Il progetto ha previsto una serie di incontri online finalizzati a offrire supporto psicologico a genitori di figli con la sindrome di Alport.
“Mai più soli”. Non c’è affermazione più rassicurante di questa. Quando alla malattia si aggiunge la solitudine, intesa nel suo significato più ampio, allora le difficoltà possono veramente apparire insormontabili.
Una sensazione che Paola, madre di Marco e donna di grande coraggio, ha provato sin dalla prima diagnosi che parlava di sindrome di Alport. «Era il 1993, e non avevo alcun riferimento che non fossero i sanitari dell’Ospedale Bambino Gesù di Roma dove mi recavo con sempre maggiore regolarità. Mi sentivo in balia degli eventi, e non è stato facile. Poi la luce in fondo al tunnel, intorno al 2010, quando ho saputo della nascita di Asal, l’Associazione Sindrome di Alport».

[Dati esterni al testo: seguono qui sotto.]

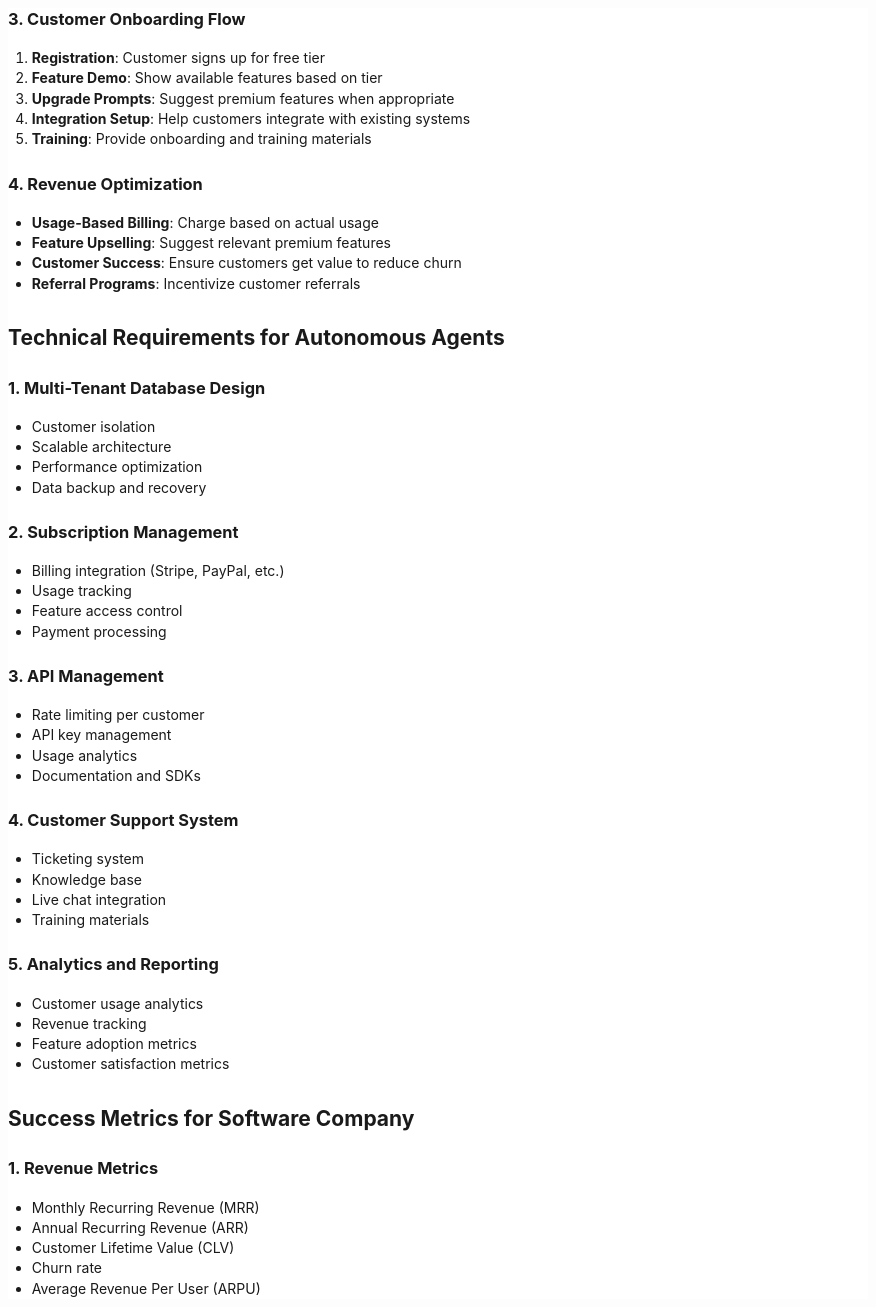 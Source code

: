 ### 3. Customer Onboarding Flow
1. **Registration**: Customer signs up for free tier
2. **Feature Demo**: Show available features based on tier
3. **Upgrade Prompts**: Suggest premium features when appropriate
4. **Integration Setup**: Help customers integrate with existing systems
5. **Training**: Provide onboarding and training materials

### 4. Revenue Optimization
- **Usage-Based Billing**: Charge based on actual usage
- **Feature Upselling**: Suggest relevant premium features
- **Customer Success**: Ensure customers get value to reduce churn
- **Referral Programs**: Incentivize customer referrals

## Technical Requirements for Autonomous Agents

### 1. Multi-Tenant Database Design
- Customer isolation
- Scalable architecture
- Performance optimization
- Data backup and recovery

### 2. Subscription Management
- Billing integration (Stripe, PayPal, etc.)
- Usage tracking
- Feature access control
- Payment processing

### 3. API Management
- Rate limiting per customer
- API key management
- Usage analytics
- Documentation and SDKs

### 4. Customer Support System
- Ticketing system
- Knowledge base
- Live chat integration
- Training materials

### 5. Analytics and Reporting
- Customer usage analytics
- Revenue tracking
- Feature adoption metrics
- Customer satisfaction metrics

## Success Metrics for Software Company

### 1. Revenue Metrics
- Monthly Recurring Revenue (MRR)
- Annual Recurring Revenue (ARR)
- Customer Lifetime Value (CLV)
- Churn rate
- Average Revenue Per User (ARPU)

Una porta che si apre sulla solidarietà e sul conforto. Un sostegno imprescindibile quello di chi, prima di te o con te, affronta ogni giorno mille difficoltà, ma riesce ad individuare altrettante soluzioni. Poi l’arrivo della pandemia e, quindi, l’impossibilità di potersi vedere e poter proseguire in quel percorso di condivisione in presenza. «Ci siamo subito resi conto che non avremmo potuto lasciare in uno stato di isolamento tante famiglie che contano sul nostro supporto - racconta Daniela Lai, presidente dell’Associazione - e così, insieme anche alla dottoressa Elisa Dessì, nostra psicologa di riferimento, abbiamo pensato al progetto Alport “Mai più Soli”».
Il progetto, giunto alla sua seconda edizione, ha previsto l’avvio di un calendario di incontri organizzati su una piattaforma online e finalizzati prevalentemente a offrire supporto psicologico a genitori di figli affetti dalla sindrome di Alport, ma anche direttamente agli stessi ragazzi e ragazze. «Non abbiamo fatto altro che dare risposta e riscontro ad una richiesta che da tempo ricevevamo dalle famiglie, ovvero essere sostenuti su un piano non esclusivamente medico ma anche di convivenza sociale» spiega Dessì, che ha condotto gli incontri online.
«Abbiamo definito una serie di tematiche, spaziando dal problema dell’accettazione, a quello della solitudine o del bullismo - continua Dessì -, fenomeno che spesso purtroppo interessa i ragazzi e le ragazze che si rivolgono alla nostra associazione; quindi abbiamo organizzato momenti di confronto e riflessione rivolti a piccoli gruppi di massimo nove persone». Nei momenti di consulto destinati ai genitori sono emerse problematiche che non di rado rimangono rinchiuse tra le quattro mura domestiche, senza quindi trovare uno sbocco risolutivo o, quantomeno, di elaborazione. «Con i genitori abbiamo spesso dovuto affrontare il problema del senso di colpa che permane rispetto al pensiero di aver in qualche modo potuto causare, anche solo indirettamente, la complessa condizione di salute dei figli».
«La prima edizione del progetto ha ricevuto un riscontro molto positivo, a tal punto che abbiamo deciso di proseguire nello stesso solco anche per la seconda edizione, aprendo però anche alla formula degli incontri individuali» racconta la presidente Lai. «Abbiamo pensato di integrare alla dimensione di gruppo anche quella individuale perché sarebbe potuto capitare, ed è assolutamente legittimo, che la presenza di altre persone potesse trattenere soprattutto i più giovani dall’esprimere alcuni disagi o delle difficoltà che, nel dialogo diretto, sarebbero potuti emergere».
«Il Covid ci aveva improvvisamente spinti in una condizione di buio - rimarca Paola, la mamma di Marco - e poter beneficiare dell’appoggio professionale della dottoressa Dessì ma anche della solidarietà e del sostegno amicale delle altre famiglie, nonostante fosse a distanza, ci ha consentito di andare avanti senza sentirci soli». Un’esperienza molto positiva, quindi, che per questo l’Asal intende poter proseguire in futuro. «Siamo molto decisi ad organizzare almeno una terza edizione del progetto - conclude Lai - e, in prospettiva, vorremmo che si tramutasse in uno strumento permanente di consulenza e supporto».